# How to determine the voltage across an LR circuit?

Imagine a circuit with an inductor and a resistor rotating in a constant magnetic field. What is the relationship between the voltage induced across it's inductor ,resistor individually and it's generator voltage at a particular instance in time?and why?
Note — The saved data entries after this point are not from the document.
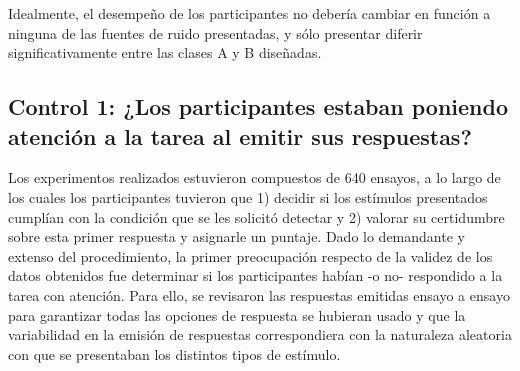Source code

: Idealmente, el desempeño de los participantes no debería cambiar en función a ninguna de las fuentes de ruido presentadas, y sólo presentar diferir significativamente entre las clases A y B diseñadas.\\












\subsection{Control 1: ¿Los participantes estaban poniendo atención a la tarea al emitir sus respuestas?}

Los experimentos realizados estuvieron compuestos de 640 ensayos, a lo largo de los cuales los participantes tuvieron que 1) decidir si los estímulos presentados cumplían con la condición que se les solicitó detectar y 2) valorar su certidumbre sobre esta primer respuesta y asignarle un puntaje. Dado lo demandante y extenso del procedimiento, la primer preocupación respecto de la validez de los datos obtenidos fue determinar si los participantes habían -o no- respondido a la tarea con atención. Para ello, se revisaron las respuestas emitidas ensayo a ensayo para garantizar todas las opciones de respuesta se hubieran usado y que la variabilidad en la emisión de respuestas correspondiera con la naturaleza aleatoria con que se presentaban los distintos tipos de estímulo.\\

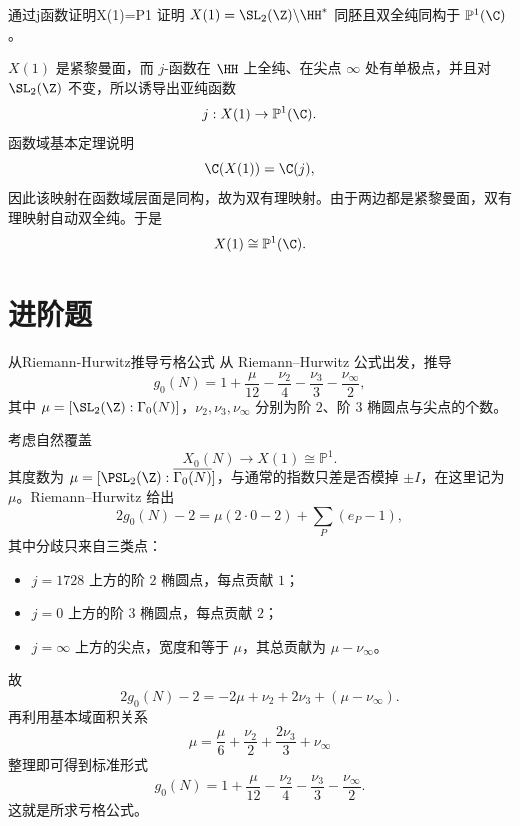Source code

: \begin{problem}{通过j函数证明X(1)=P1}
证明 $X(1)=\SL_2(\Z)\backslash\HH^*$ 同胚且双全纯同构于 $\mathbb{P}^1(\C)$。
\end{problem}
\begin{solution}
$X(1)$ 是紧黎曼面，而 $j$-函数在 $\HH$ 上全纯、在尖点 $\infty$ 处有单极点，并且对 $\SL_2(\Z)$ 不变，所以诱导出亚纯函数
\[
j:X(1)\to\mathbb{P}^1(\C).
\]
函数域基本定理说明
\[
\C(X(1))=\C(j),
\]
因此该映射在函数域层面是同构，故为双有理映射。由于两边都是紧黎曼面，双有理映射自动双全纯。于是
\[
X(1)\cong\mathbb{P}^1(\C).
\]
\end{solution}

\section{进阶题 \medium}

\begin{problem}{从Riemann-Hurwitz推导亏格公式}
从 Riemann--Hurwitz 公式出发，推导
\[
g_0(N)=1+\frac{\mu}{12}-\frac{\nu_2}{4}-\frac{\nu_3}{3}-\frac{\nu_\infty}{2},
\]
其中 $\mu=[\SL_2(\Z):\Gamma_0(N)]$，$\nu_2,\nu_3,\nu_\infty$ 分别为阶 $2$、阶 $3$ 椭圆点与尖点的个数。
\end{problem}
\begin{solution}
考虑自然覆盖
\[
X_0(N)\longrightarrow X(1)\cong\mathbb{P}^1.
\]
其度数为 $\mu=[\PSL_2(\Z):\overline{\Gamma_0(N)}]$，与通常的指数只差是否模掉 $\pm I$，在这里记为 $\mu$。Riemann--Hurwitz 给出
\[
2g_0(N)-2=\mu(2\cdot0-2)+\sum_P(e_P-1),
\]
其中分歧只来自三类点：
\begin{itemize}
\item $j=1728$ 上方的阶 $2$ 椭圆点，每点贡献 $1$；
\item $j=0$ 上方的阶 $3$ 椭圆点，每点贡献 $2$；
\item $j=\infty$ 上方的尖点，宽度和等于 $\mu$，其总贡献为 $\mu-\nu_\infty$。
\end{itemize}
故
\[
2g_0(N)-2=-2\mu+\nu_2+2\nu_3+(\mu-\nu_\infty).
\]
再利用基本域面积关系
\[
\mu=\frac{\mu}{6}+\frac{\nu_2}{2}+\frac{2\nu_3}{3}+\nu_\infty
\]
整理即可得到标准形式
\[
g_0(N)=1+\frac{\mu}{12}-\frac{\nu_2}{4}-\frac{\nu_3}{3}-\frac{\nu_\infty}{2}.
\]
这就是所求亏格公式。
\end{solution}

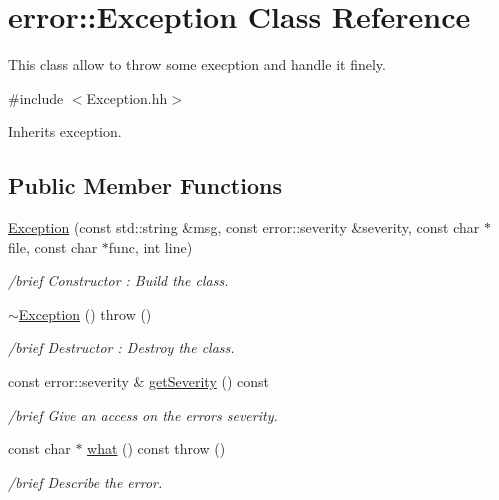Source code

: \hypertarget{classerror_1_1Exception}{}\section{error\+:\+:Exception Class Reference}
\label{classerror_1_1Exception}


This class allow to throw some execption and handle it finely.  




{\ttfamily \#include $<$Exception.\+hh$>$}



Inherits exception.

\subsection*{Public Member Functions}
\begin{DoxyCompactItemize}
\item 
\hyperlink{classerror_1_1Exception_ae9193ed1c5b211c31c239c5f30caefb4}{Exception} (const std\+::string \&msg, const error\+::severity \&severity, const char $\ast$file, const char $\ast$func, int line)
\begin{DoxyCompactList}\small\item\em /brief Constructor \+: Build the class. \end{DoxyCompactList}\item 
\hyperlink{classerror_1_1Exception_a1350d8f9d039facfd991b6782387eae5}{$\sim$\+Exception} ()  throw ()
\begin{DoxyCompactList}\small\item\em /brief Destructor \+: Destroy the class. \end{DoxyCompactList}\item 
const error\+::severity \& \hyperlink{classerror_1_1Exception_a05f9c8eecf03bb0ca05d5fe2ec7fb36a}{get\+Severity} () const
\begin{DoxyCompactList}\small\item\em /brief Give an access on the error\textquotesingle{}s severity. \end{DoxyCompactList}\item 
const char $\ast$ \hyperlink{classerror_1_1Exception_a30163f5666745344a3aeba609727fb5a}{what} () const  throw ()
\begin{DoxyCompactList}\small\item\em /brief Describe the error. \end{DoxyCompactList}\end{DoxyCompactItemize}


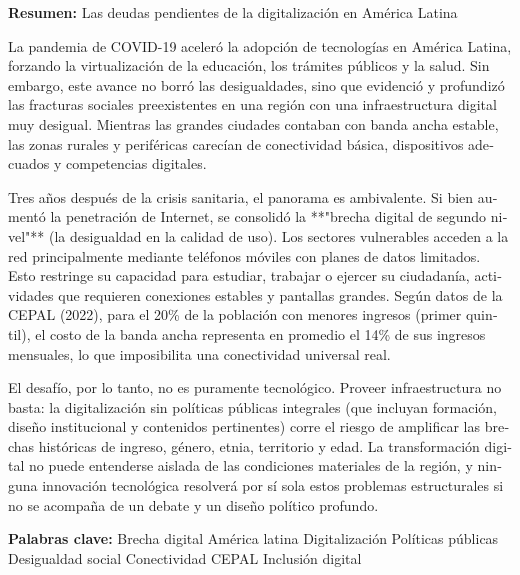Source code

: \begin{tcolorbox}[colback=brown!8!white,colframe=brown!8!white,boxrule=0pt,arc=2pt,left=4pt,right=4pt,top=3pt,bottom=3pt,before skip=4pt,after skip=4pt]
\begin{otherlanguage}{spanish}
\sffamily\small \textbf{Resumen:} Las deudas pendientes de la digitalización en América Latina

La pandemia de COVID-19 aceleró la adopción de tecnologías en América Latina, forzando la virtualización de la educación, los trámites públicos y la salud. Sin embargo, este avance no borró las desigualdades, sino que evidenció y profundizó las fracturas sociales preexistentes en una región con una infraestructura digital muy desigual. Mientras las grandes ciudades contaban con banda ancha estable, las zonas rurales y periféricas carecían de conectividad básica, dispositivos adecuados y competencias digitales.

Tres años después de la crisis sanitaria, el panorama es ambivalente. Si bien aumentó la penetración de Internet, se consolidó la **"brecha digital de segundo nivel"** (la desigualdad en la calidad de uso). Los sectores vulnerables acceden a la red principalmente mediante teléfonos móviles con planes de datos limitados. Esto restringe su capacidad para estudiar, trabajar o ejercer su ciudadanía, actividades que requieren conexiones estables y pantallas grandes. Según datos de la CEPAL (2022), para el 20\% de la población con menores ingresos (primer quintil), el costo de la banda ancha representa en promedio el 14\% de sus ingresos mensuales, lo que imposibilita una conectividad universal real.

El desafío, por lo tanto, no es puramente tecnológico. Proveer infraestructura no basta: la digitalización sin políticas públicas integrales (que incluyan formación, diseño institucional y contenidos pertinentes) corre el riesgo de amplificar las brechas históricas de ingreso, género, etnia, territorio y edad. La transformación digital no puede entenderse aislada de las condiciones materiales de la región, y ninguna innovación tecnológica resolverá por sí sola estos problemas estructurales si no se acompaña de un debate y un diseño político profundo.
\par\smallskip\noindent\textbf{Palabras clave:} Brecha digital América latina Digitalización Políticas públicas Desigualdad social Conectividad CEPAL Inclusión digital
\end{otherlanguage}
\end{tcolorbox}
• It is not clear what is rotating. A coil rotating in a constant magnetic field will produce an alternating voltage, so you have a voltage source in series with an inductor and a resistor. Sep 11 at 16:30
• yes, the coil is rotating
– A.G
Sep 11 at 16:44
• So what is the question? you have a AC generator and a resistor as "user" easier just to take a coil with some resistance. the smaller the resistor or the resistance of th coil the more force you need to rotate your coil. Sep 11 at 17:16
• i have added an edit, if it makes it any clearer
– A.G
Sep 11 at 17:24
– A.G
Sep 11 at 17:38

First a quick solution to the circuit with a sinusoidal applying voltage, $$V_g = V_0 \cos(\omega t)$$: \begin{align} V_R + V_L &= V_g.\\ i(t) R + L\frac{d i}{dt} &= V_0 \cos \left(\omega t\right). \tag{1}\\ \end{align}
Then assume a solution $$i(t) = i_0 \cos \left(\omega t - \theta\right)$$, the angle $$\theta$$ is called the phase delay. Plug this solution into Eq.(1), solving two unknown parameters $$i_0$$ and $$\theta$$. We have two equations, one for $$\cos\left(\omega t\right)$$, and the other for $$\sin\left(\omega t\right)$$ \begin{align} R i_0 \cos \left(\omega t - \theta\right) - L i_0 \omega \sin \left(\omega t - \theta\right) &= V_0 \cos \left(\omega t\right).\tag{2}\\ i_0 R\cos\theta + i_0 \omega L\sin\theta &= V_0; \tag{3}\\ i_0 R \sin\theta - i_0 \omega L\cos\theta &= 0. \tag{4} \end{align}
Parameter $$i_0$$ and $$\theta$$ can be solve using equations (3) and (4). And according to the linked figure, the equation (2) can be interpreted as $$V_R$$ in the $$\hat x$$ axis and $$V_L$$ in the $$\hat y$$ axis, their vector sum is always equal to the voltage of the generator, which is with a phase $$\theta$$ ahead of the current voltage. These three vectors are coherently rotate with angular frequency $$\omega$$ driven by the applying alternated voltage. This is called a phase diagram.